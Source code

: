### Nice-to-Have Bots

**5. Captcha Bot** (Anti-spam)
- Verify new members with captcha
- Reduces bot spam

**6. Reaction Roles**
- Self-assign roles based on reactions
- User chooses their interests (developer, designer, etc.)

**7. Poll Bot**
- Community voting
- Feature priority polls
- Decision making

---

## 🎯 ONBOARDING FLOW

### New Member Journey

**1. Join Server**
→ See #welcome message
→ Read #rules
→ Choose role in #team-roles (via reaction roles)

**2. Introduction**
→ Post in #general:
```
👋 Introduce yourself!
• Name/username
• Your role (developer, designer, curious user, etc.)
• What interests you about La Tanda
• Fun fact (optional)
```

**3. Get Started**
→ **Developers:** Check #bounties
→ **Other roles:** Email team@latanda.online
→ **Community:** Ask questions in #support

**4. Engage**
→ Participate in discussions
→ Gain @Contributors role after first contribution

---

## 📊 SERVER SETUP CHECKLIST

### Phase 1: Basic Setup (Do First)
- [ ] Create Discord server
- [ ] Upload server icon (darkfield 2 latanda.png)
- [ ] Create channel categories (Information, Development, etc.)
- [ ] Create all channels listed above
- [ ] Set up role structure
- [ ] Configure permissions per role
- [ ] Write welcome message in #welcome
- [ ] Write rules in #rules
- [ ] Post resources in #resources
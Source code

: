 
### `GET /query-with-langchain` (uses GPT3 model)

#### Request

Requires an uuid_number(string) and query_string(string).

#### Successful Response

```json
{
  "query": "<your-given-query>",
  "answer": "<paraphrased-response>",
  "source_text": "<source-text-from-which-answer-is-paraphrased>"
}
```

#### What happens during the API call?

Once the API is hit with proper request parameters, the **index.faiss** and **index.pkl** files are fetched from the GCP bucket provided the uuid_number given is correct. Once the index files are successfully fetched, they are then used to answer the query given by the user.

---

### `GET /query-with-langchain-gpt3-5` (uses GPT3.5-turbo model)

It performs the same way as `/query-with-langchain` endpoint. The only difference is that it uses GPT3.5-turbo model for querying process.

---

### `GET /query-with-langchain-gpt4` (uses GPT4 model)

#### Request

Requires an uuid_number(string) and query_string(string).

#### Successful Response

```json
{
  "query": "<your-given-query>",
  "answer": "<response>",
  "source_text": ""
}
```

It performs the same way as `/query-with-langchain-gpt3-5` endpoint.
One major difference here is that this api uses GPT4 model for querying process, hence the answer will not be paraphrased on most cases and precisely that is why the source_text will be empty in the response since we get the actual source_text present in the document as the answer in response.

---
----
What to do. Once you have read the records above, write them out again exactly.

Output for this exercise.
Source code

:### Nice-to-Have Bots

**5. Captcha Bot** (Anti-spam)
- Verify new members with captcha
- Reduces bot spam

**6. Reaction Roles**
- Self-assign roles based on reactions
- User chooses their interests (developer, designer, etc.)

**7. Poll Bot**
- Community voting
- Feature priority polls
- Decision making

---

## 🎯 ONBOARDING FLOW

### New Member Journey

**1. Join Server**
→ See #welcome message
→ Read #rules
→ Choose role in #team-roles (via reaction roles)

**2. Introduction**
→ Post in #general:
```
👋 Introduce yourself!
• Name/username
• Your role (developer, designer, curious user, etc.)
• What interests you about La Tanda
• Fun fact (optional)
```

**3. Get Started**
→ **Developers:** Check #bounties
→ **Other roles:** Email team@latanda.online
→ **Community:** Ask questions in #support

**4. Engage**
→ Participate in discussions
→ Gain @Contributors role after first contribution

---

## 📊 SERVER SETUP CHECKLIST

### Phase 1: Basic Setup (Do First)
- [ ] Create Discord server
- [ ] Upload server icon (darkfield 2 latanda.png)
- [ ] Create channel categories (Information, Development, etc.)
- [ ] Create all channels listed above
- [ ] Set up role structure
- [ ] Configure permissions per role
- [ ] Write welcome message in #welcome
- [ ] Write rules in #rules
- [ ] Post resources in #resources
Source code

: 
### `GET /query-with-langchain` (uses GPT3 model)

#### Request

Requires an uuid_number(string) and query_string(string).

#### Successful Response

```json
{
  "query": "<your-given-query>",
  "answer": "<paraphrased-response>",
  "source_text": "<source-text-from-which-answer-is-paraphrased>"
}
```

#### What happens during the API call?

Once the API is hit with proper request parameters, the **index.faiss** and **index.pkl** files are fetched from the GCP bucket provided the uuid_number given is correct. Once the index files are successfully fetched, they are then used to answer the query given by the user.

---

### `GET /query-with-langchain-gpt3-5` (uses GPT3.5-turbo model)

It performs the same way as `/query-with-langchain` endpoint. The only difference is that it uses GPT3.5-turbo model for querying process.

---

### `GET /query-with-langchain-gpt4` (uses GPT4 model)

#### Request

Requires an uuid_number(string) and query_string(string).

#### Successful Response

```json
{
  "query": "<your-given-query>",
  "answer": "<response>",
  "source_text": ""
}
```

It performs the same way as `/query-with-langchain-gpt3-5` endpoint.
One major difference here is that this api uses GPT4 model for querying process, hence the answer will not be paraphrased on most cases and precisely that is why the source_text will be empty in the response since we get the actual source_text present in the document as the answer in response.

---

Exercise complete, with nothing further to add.